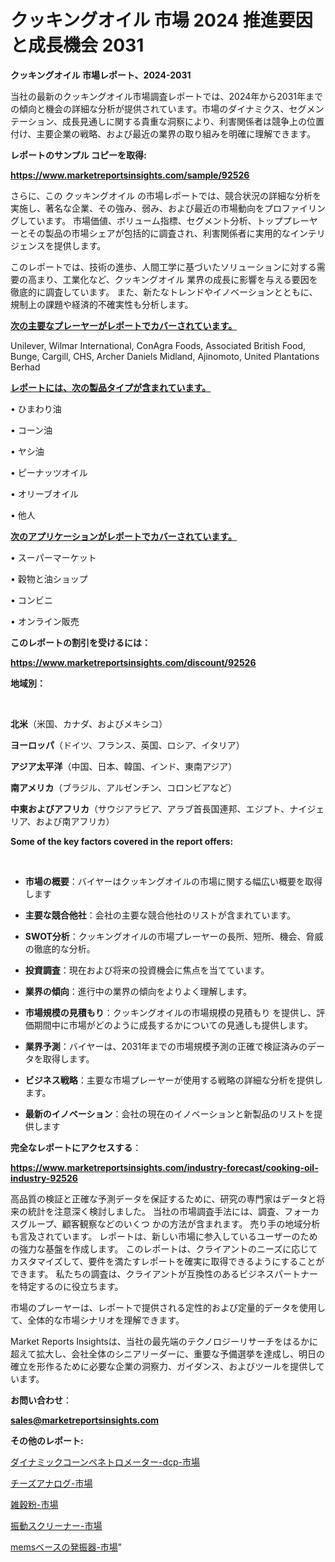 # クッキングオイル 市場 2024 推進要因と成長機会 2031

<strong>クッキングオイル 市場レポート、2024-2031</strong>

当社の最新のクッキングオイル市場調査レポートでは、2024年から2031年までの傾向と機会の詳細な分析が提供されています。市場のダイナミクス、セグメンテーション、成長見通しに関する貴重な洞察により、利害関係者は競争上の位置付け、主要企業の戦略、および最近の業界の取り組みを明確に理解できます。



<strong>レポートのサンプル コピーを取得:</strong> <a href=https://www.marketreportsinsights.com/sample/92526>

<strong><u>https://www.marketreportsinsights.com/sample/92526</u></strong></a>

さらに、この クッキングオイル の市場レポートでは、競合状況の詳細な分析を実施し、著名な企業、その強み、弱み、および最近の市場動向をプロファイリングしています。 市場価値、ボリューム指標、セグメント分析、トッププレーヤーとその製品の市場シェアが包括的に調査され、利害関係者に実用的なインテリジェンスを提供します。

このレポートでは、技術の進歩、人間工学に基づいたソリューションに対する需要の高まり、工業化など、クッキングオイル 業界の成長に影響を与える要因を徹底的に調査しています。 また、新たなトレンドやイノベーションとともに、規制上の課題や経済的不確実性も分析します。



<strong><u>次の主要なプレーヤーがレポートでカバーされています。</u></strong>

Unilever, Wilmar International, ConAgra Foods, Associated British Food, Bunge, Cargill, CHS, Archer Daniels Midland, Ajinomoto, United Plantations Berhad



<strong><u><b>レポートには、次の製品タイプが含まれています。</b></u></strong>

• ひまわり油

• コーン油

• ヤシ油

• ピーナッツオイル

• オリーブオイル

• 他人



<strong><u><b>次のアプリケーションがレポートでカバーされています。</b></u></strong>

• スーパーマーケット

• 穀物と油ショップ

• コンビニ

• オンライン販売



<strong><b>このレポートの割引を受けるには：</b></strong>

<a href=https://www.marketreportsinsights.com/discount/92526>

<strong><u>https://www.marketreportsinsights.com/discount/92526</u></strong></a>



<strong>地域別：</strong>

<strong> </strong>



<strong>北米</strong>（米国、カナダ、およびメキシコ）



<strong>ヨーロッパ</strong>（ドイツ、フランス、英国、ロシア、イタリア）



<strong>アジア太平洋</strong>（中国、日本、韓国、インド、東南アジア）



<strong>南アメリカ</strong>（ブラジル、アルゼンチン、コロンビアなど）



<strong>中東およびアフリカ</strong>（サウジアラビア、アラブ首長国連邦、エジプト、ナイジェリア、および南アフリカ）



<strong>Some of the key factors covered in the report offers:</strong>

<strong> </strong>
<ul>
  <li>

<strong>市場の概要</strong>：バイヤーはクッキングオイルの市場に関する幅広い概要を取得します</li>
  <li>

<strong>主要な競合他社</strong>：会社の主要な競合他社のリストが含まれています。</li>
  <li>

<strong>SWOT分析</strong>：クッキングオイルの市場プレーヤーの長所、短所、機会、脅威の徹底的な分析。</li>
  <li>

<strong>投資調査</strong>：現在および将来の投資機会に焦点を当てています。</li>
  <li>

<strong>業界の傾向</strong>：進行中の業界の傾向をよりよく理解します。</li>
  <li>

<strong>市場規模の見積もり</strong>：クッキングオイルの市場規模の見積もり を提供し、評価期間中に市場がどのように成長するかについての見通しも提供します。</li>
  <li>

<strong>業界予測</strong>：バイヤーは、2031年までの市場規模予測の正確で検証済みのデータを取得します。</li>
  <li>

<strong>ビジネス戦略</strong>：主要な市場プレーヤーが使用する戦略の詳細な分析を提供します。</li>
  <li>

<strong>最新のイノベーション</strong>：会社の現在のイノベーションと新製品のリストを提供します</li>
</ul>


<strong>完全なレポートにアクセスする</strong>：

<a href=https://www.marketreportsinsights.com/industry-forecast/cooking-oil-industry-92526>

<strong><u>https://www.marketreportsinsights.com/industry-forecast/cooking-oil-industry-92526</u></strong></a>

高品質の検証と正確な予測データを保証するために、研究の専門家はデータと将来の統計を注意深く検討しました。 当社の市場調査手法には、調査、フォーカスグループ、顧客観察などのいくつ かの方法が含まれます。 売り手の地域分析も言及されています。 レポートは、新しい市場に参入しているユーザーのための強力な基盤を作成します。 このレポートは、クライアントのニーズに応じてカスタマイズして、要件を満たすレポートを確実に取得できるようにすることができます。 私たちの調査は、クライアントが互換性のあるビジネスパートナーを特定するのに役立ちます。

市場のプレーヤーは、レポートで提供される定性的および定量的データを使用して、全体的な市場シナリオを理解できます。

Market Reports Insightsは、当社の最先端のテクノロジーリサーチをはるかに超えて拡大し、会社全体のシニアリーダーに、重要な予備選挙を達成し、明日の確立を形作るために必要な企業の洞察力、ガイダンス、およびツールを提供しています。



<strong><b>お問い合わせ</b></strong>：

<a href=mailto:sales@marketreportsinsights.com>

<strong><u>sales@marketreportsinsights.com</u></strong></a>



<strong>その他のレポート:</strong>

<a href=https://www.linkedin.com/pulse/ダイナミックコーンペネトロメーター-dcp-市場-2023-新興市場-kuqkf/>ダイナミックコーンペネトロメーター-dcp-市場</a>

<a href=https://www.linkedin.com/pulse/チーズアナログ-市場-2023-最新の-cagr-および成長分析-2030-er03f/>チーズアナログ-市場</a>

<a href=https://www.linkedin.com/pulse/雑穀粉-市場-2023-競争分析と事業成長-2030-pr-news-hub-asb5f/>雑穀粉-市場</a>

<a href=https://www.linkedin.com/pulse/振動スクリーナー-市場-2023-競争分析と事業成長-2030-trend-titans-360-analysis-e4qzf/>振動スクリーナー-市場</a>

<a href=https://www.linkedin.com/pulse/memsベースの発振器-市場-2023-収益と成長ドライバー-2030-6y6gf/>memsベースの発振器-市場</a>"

> [Your goal]:
Go over the listing above and say how many lines contain the word "linkedin". Please give the number only.

> [Solution to this exercise]:
5